Abdi Gurie, cognato di Ali Mahdi e gestore dell’albergo – contattato al telefono da Africa ExPress – ha raccontato che tra le persone uccise c’è Aldulkadir Aden Ali, un diplomatico somalo incaricato in particolare di tenere le relazioni tra il governo e la Gran Bretagna. Le esplosioni hanno sistrutto parecchie automobili e motociclette che sono andate bruciate.
“Il nostro obbiettivo è stato quello di colpire i poliziotti apostati e i loro ufficiali. E ci siamo riusciti”, ha rivendicato un portavoce degli shebab. Negli ultimi mesi il gruppo terrorista, cacciato da Mogadiscio nell’agosto del 2011, ha colpito gli uffici dell’Onu e alcuni ristoranti.

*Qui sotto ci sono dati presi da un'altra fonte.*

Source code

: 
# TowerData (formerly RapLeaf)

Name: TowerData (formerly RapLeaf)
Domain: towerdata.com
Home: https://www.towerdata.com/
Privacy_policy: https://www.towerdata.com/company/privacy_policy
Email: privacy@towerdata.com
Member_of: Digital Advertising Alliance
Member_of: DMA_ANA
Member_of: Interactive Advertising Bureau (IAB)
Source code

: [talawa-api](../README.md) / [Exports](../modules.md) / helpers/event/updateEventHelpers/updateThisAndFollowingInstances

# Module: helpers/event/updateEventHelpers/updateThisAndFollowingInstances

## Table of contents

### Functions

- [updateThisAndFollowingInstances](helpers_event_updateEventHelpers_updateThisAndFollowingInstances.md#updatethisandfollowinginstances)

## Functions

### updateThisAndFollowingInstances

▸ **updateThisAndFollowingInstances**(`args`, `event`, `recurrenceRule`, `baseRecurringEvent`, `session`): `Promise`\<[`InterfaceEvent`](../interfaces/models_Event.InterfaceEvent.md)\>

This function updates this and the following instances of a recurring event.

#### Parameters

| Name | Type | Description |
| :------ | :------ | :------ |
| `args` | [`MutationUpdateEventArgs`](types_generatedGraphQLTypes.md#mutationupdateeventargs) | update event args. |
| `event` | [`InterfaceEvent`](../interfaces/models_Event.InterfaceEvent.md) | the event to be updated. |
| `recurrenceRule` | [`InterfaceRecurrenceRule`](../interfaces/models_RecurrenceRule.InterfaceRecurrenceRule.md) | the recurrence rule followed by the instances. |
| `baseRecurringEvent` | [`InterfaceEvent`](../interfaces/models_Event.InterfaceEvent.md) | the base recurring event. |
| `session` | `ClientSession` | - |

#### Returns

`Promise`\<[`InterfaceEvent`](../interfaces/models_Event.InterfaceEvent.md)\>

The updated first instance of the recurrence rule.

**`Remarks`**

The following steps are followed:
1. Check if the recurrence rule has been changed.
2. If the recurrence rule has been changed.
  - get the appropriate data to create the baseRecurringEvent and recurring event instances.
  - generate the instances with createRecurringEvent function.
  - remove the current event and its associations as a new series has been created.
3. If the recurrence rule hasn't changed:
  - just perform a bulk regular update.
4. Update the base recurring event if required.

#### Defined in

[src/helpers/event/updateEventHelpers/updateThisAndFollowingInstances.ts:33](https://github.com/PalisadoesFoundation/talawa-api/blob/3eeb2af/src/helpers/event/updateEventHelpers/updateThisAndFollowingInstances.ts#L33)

L’obbiettivo è far deragliare il processo di pace e la ricostruzione del Paese.
Ali Mahdi è stato presidente ad interim subito dopo la rivolta contro Siad Barre nel gennaio 1991. Comunque non è riuscito mai a governare. La sua leadership fu contrastata a nord dal Somali National Movement, che dichiarò la secessione del Somaliland, e nella stessa Mogadiscio dal Generale Mohammed Farah Aidid, dichiarato anche lui presidente. Entrambi appartenenti alla grande tribù awiya, Ali Mahadi del sottogruppo abgal, mentre Aidid dell’habergidir. Aidid è morto, ucciso da una pallottola durante una battaglia, mentre Ali Mahdi è ancora in vita ma con un ruolo marginale nella vita politica somala.
Durante le varie guerre che si sono succedute a Mogadiscio, l’hotel Maka al Mukarama, che era stato costruito negli anni ’80, era stato quasi completamente distrutto dai bombardamenti e saccheggiato. Situato ai margini di un quartiere che era stato soprannominato “Bermuda”, perché come nel famoso triangolo caraibico chi entrava rischiava di non uscirci più, il palazzo, ancorché orribilmente mutilato dai colpi, era diventato inaccessibile. E’ stato rimesso in sesto e ristrutturato ultimamente e riaperto al pubblico. Il bar e il ristorante è frequentato soprattutto da politici e funzionari governativi. Forse gli shebab , attaccandolo, speravano di fare vittime più illustri.